Lisbie Photos Cause Red-eye
Sex sells. Apparently so do pictures of Kevin Lisbie. The East Anglian Daily Times in their new supplement EA Pitch have run huge front-page photos of the Ipswich striker on two weekends following Colchester`s first home games of the season, against Huddersfield and Oldham.
This column is on record as being grudge-fee about the Lisbie affair after his controversial transfer, but his routine appearance is bound to accentuate the inferiority complex that already exists between the two teams.
It feels like this new pullout will irritate as much as the local news, Look East. You tune in with the hope of hearing news about Colchester and are fed material on Norwich almost by rote.
The town`s Evening Gazette seemed to have the right idea, yesterday plastering an emotional Mark Yeates on the back page. The man had just made history, after all, becoming the first goal-scorer at the Weston Homes Community Stadium.
Following questions over his future and commitment to the cause, the picture perfectly articulated the position of the player`s loyalty.
As for Lisbie, EADT be warned: there are only two uses to Colchester fans for pictures of the former forward, one being a paper aeroplane. The other is kindling.
Zealots Not A Fixture
You would think the fixture-congestion zealots would have done away with the Johnson's Paint Trophy, where Colchester United play Millwall tonight.
Let`s hope the match which offers a rare instance of letting the players play their game regardless turns out to be more fun than watching paint dry.
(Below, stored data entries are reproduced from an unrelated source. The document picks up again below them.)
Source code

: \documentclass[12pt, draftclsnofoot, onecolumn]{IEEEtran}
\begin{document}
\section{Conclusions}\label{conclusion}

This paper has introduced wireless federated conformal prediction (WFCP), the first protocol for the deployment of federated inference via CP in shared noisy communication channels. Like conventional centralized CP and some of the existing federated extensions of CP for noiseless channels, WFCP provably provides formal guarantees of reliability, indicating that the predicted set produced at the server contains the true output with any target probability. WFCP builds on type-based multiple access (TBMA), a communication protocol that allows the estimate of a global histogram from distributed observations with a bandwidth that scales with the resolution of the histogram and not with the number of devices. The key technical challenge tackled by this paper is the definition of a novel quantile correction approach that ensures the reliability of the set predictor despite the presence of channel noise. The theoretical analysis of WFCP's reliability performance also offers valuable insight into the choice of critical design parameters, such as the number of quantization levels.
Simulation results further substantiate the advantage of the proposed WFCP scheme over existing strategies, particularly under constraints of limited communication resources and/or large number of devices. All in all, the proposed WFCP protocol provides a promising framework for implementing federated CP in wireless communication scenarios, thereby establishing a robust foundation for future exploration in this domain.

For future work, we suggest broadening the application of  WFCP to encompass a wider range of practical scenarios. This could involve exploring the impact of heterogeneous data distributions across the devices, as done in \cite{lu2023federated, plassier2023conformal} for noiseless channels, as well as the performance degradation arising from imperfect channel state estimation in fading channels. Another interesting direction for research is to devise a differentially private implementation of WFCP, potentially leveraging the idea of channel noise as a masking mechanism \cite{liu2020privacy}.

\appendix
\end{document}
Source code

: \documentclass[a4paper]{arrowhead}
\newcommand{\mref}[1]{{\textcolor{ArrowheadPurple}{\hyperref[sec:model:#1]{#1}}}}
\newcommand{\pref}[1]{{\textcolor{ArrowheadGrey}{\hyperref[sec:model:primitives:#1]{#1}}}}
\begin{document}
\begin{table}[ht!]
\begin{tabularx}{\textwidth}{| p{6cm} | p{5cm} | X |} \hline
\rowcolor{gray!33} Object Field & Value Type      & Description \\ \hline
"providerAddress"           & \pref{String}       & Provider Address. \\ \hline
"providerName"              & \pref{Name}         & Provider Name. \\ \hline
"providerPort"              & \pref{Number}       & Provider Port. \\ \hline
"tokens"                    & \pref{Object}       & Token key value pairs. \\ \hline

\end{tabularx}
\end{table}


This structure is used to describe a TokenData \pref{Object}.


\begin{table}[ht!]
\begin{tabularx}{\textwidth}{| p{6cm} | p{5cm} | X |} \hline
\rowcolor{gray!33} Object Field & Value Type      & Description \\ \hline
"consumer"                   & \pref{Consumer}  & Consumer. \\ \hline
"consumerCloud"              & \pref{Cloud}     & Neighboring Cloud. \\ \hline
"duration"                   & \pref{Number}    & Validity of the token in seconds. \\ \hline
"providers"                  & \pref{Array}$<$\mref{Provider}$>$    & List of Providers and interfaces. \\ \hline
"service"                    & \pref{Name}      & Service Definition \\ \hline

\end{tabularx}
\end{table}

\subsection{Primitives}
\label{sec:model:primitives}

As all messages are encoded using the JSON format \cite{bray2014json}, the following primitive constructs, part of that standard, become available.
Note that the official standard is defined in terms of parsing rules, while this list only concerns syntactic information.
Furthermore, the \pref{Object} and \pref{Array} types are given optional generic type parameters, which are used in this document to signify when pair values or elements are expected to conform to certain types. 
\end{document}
In Nick Hornby`s 1998 chick-lit novel About a boy, a famous written foray away from his football cult classic Fever Pitch, he jokes that the difference between a casual music fan and an ardent anorak is singing with closed eyes. He means really feeling the music, living in it.
What, though, it is the footballing equivalent? Weaving a patchwork quilt out of used ticket stubs, instead of throwing them away, perhaps.
Answers on a postcard, or a mouse mat, please.